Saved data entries
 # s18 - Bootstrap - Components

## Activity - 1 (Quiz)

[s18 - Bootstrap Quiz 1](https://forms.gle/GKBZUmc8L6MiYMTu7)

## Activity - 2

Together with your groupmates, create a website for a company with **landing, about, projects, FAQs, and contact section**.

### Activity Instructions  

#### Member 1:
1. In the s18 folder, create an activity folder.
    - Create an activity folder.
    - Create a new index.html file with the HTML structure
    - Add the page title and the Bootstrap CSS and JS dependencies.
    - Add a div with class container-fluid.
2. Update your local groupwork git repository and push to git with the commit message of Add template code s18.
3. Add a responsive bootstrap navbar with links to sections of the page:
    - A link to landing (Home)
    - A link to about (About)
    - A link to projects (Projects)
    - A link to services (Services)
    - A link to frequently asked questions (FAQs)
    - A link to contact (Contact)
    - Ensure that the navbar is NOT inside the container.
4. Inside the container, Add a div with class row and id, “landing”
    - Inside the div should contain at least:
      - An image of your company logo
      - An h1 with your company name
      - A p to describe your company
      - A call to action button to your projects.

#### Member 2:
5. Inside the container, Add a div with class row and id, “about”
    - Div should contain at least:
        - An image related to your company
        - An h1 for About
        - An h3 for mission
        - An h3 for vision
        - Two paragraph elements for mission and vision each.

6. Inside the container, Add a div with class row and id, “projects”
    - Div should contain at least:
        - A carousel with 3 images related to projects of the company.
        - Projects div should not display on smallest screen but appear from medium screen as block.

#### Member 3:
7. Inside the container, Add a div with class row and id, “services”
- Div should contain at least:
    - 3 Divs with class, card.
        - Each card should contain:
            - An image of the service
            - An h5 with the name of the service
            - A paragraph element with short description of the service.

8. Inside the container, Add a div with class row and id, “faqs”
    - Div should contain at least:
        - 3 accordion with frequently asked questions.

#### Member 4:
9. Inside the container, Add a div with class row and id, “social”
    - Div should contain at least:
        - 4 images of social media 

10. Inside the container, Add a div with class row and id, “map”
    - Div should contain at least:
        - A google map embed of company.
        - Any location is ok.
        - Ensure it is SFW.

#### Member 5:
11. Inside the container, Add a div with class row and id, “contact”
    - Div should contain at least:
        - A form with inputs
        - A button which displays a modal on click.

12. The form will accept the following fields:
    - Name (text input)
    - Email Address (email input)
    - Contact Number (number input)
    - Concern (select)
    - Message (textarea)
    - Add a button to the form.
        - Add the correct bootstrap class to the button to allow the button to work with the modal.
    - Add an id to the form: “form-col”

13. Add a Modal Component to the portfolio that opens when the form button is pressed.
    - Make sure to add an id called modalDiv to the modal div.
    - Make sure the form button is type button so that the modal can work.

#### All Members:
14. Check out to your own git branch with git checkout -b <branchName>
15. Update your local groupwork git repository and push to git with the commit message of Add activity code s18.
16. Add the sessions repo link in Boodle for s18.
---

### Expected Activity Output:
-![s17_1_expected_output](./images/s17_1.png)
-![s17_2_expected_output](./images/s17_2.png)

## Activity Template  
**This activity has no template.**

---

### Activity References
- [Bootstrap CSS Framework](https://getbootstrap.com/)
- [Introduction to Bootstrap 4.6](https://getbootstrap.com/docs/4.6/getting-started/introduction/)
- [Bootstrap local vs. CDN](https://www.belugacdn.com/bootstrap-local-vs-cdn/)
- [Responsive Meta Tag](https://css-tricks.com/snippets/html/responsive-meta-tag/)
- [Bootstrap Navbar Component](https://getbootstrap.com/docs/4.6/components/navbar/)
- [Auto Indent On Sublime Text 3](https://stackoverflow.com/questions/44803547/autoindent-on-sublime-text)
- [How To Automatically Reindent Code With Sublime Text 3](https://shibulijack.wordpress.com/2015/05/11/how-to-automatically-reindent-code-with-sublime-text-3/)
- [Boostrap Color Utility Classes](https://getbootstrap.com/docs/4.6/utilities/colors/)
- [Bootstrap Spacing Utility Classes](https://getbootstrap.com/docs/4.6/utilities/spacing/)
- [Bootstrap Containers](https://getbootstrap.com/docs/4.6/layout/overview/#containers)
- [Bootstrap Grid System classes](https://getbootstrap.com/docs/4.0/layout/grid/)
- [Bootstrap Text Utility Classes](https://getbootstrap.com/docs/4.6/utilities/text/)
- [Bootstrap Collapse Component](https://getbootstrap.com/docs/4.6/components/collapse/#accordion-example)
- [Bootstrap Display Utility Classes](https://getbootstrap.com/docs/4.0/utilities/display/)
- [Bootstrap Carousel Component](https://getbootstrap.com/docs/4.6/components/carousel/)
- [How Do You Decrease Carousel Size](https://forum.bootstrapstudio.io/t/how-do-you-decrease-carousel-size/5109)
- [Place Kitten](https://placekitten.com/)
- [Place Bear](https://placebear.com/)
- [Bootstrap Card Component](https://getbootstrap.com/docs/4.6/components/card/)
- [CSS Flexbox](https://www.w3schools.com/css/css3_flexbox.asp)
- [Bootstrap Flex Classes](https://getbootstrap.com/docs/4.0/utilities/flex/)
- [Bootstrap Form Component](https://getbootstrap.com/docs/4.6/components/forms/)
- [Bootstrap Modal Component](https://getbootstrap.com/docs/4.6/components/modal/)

--

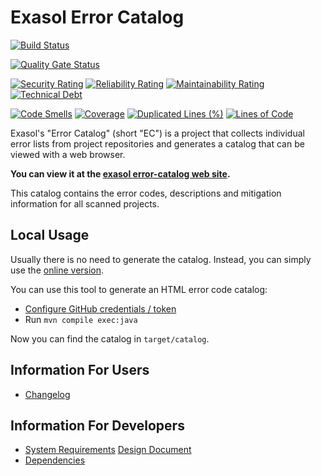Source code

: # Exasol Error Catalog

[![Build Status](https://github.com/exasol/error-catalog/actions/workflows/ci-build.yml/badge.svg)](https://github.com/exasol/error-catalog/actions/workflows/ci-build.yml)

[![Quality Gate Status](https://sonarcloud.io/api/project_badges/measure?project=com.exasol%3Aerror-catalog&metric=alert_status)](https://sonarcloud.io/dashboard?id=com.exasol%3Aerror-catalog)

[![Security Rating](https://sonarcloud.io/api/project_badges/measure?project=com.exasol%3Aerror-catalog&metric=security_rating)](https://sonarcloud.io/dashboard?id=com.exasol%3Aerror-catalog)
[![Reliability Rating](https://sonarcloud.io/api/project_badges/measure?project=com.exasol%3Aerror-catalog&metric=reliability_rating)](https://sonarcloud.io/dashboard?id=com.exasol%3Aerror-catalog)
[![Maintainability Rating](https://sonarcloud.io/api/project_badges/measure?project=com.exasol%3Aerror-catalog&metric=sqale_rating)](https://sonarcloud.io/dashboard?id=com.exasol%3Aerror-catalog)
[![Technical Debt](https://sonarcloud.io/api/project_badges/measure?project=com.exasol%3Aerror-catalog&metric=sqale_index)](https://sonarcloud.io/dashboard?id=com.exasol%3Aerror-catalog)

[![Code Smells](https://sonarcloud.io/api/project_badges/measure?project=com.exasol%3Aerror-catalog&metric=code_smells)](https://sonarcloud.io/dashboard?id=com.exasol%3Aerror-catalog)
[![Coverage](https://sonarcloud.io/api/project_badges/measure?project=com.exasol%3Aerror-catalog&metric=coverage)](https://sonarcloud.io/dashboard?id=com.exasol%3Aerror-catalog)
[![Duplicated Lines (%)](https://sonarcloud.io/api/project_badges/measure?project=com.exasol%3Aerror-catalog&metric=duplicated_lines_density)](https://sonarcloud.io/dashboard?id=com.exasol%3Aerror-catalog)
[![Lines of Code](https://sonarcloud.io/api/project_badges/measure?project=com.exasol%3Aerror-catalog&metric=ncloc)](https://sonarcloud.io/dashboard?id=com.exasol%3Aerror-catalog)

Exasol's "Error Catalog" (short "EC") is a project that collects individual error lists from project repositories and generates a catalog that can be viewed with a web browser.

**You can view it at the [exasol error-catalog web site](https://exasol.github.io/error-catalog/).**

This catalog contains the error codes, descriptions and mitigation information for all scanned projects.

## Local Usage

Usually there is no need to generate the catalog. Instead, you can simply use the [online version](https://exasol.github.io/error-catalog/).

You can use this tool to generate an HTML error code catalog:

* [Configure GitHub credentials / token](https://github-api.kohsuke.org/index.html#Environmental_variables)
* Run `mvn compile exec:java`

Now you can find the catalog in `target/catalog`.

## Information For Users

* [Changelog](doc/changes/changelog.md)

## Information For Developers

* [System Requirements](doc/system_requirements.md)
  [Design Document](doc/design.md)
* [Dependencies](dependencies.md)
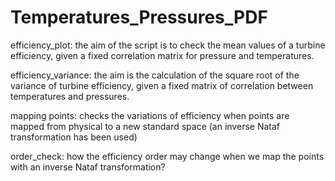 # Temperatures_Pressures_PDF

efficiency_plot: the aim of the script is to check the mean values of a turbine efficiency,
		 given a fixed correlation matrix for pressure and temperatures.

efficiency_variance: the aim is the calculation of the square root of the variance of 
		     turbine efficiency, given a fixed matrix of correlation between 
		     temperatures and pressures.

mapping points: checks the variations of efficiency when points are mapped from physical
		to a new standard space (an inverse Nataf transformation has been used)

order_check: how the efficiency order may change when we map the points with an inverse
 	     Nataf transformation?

EXERCISE DESCRIPTION:
Copy each line of the data that includes the word "System".

SOLUTION:
- [Bootstrap Grid System classes](https://getbootstrap.com/docs/4.0/layout/grid/)
* [System Requirements](doc/system_requirements.md)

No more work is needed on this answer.